I've never used or even seen a preservative applicator but... from what I have envisioned there would not be enough pressure to justify the hydraulic quick connectors. You could use some "banjo" type quick connects
http://www.banjovalves.com/female-coup-x-hose-shank.aspx
http://www.banjovalves.com/male-adap-x-hose-shank.aspx


----------



## Gearclash (Nov 25, 2010)

The problem with banjos is they don't have built in shut-offs. I would stay away from a metal fitting, for sure steel anyway.


----------



## ANewman (Sep 20, 2012)

True. I assumed there is a shut off valve on the tank. Or you could add one to the line. The ones I were referring to are some sort of poly/ plastic


----------



## RP Farms 1850 (Mar 3, 2014)

I was thinking about the Banjos connectors. However I would like it to have a valve on both sides to keep the line clean and primed. With the price of preservative rapidly climbing. I would hate to have waste while draining the line.


----------



## Gearclash (Nov 25, 2010)

How big are the lines you want to put a connect in? There are poly quick disconnects available with shutoffs for gasoline, but they look like they're for 1/4" line.


----------



## mlappin (Jun 25, 2009)

Wouldn't use steel quick couplers. Check amazon or ebay, you might find a poly or stainless zero loss coupler.

If crop care is acid based it can be stored outside year round without worry of freezing.

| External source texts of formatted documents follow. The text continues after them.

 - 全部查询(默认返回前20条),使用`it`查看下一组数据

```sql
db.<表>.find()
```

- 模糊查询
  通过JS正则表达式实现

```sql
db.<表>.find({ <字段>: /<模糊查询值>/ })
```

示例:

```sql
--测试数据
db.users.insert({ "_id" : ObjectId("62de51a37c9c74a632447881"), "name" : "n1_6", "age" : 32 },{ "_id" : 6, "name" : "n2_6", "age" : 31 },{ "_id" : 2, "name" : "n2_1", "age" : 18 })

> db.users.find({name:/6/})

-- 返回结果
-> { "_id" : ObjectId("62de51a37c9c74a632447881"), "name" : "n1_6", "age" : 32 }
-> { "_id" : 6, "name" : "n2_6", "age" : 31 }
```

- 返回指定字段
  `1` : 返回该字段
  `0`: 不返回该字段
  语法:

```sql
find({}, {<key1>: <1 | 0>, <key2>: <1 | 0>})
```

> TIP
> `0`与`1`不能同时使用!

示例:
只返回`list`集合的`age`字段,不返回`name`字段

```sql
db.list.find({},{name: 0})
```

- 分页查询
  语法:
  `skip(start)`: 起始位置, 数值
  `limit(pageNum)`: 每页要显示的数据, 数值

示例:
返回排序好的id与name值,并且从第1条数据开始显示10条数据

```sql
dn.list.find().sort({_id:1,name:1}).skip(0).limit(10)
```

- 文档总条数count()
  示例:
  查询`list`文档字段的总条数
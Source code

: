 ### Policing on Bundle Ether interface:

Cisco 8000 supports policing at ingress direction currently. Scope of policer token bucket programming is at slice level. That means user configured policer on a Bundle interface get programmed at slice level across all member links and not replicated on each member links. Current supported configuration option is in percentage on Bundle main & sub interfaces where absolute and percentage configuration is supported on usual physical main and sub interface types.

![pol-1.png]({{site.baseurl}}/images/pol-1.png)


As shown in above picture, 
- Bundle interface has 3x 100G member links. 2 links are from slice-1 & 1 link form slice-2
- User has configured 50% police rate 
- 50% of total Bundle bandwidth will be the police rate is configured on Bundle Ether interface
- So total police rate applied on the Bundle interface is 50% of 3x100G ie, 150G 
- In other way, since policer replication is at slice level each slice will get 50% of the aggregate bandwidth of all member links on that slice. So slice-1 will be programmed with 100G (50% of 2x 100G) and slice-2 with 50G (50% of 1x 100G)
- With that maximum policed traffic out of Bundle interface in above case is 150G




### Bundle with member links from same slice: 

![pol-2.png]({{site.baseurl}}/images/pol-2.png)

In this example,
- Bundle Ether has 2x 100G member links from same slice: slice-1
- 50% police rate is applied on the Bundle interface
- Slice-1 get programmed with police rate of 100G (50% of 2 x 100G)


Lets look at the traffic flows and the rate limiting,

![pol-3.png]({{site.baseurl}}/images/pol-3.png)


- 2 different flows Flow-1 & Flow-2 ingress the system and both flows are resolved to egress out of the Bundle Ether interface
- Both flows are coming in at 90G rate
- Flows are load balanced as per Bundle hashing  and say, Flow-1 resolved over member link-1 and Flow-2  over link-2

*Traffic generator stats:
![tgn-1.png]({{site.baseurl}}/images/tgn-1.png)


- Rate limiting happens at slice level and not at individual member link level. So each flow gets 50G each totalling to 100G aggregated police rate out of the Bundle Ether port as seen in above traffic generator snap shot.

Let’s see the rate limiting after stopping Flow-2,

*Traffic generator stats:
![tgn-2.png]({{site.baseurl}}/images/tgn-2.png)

Products like Hayguard can't be allowed to freeze, I just drain mine end of the year, rinse out with water, drain that then dump a few gallons of RV antifreeze in and run thru the lines.


----------



## RP Farms 1850 (Mar 3, 2014)

Gearclash, the applicator came with 3/8 inch sprayer hose. I will look into the poly fuel shutoff couplings. Thanks

Mlappin, I am planning on using thirty plus preservative. It's the same exact product as new Hollands buffered acid called crop saver. I can get thirty plus in five gallon pails. I am hoping to just use the preservative on extreme last hope cases. ie; the times when the weather man changes the third day of drying to a third day soaker. I looked into hayguard and I just don't want the headache of having to clean and winterise the equipment. I already have to do it to the sprayer. The acid types seen much easier to store and use. Thanks


----------



## mlappin (Jun 25, 2009)

RP Farms 1850 said:


> Gearclash, the applicator came with 3/8 inch sprayer hose. I will look into the poly fuel shutoff couplings. Thanks
> 
> Mlappin, I am planning on using thirty plus preservative. It's the same exact product as new Hollands buffered acid called crop saver. I can get thirty plus in five gallon pails. I am hoping to just use the preservative on extreme last hope cases. ie; the times when the weather man changes the third day of drying to a third day soaker. I looked into hayguard and I just don't want the headache of having to clean and winterise the equipment. I already have to do it to the sprayer. The acid types seen much easier to store and use. Thanks


Been there and done it, read some of the precautions on acid based preservatives, the don't get it in your eye thing is real scary. It's also hard on paint.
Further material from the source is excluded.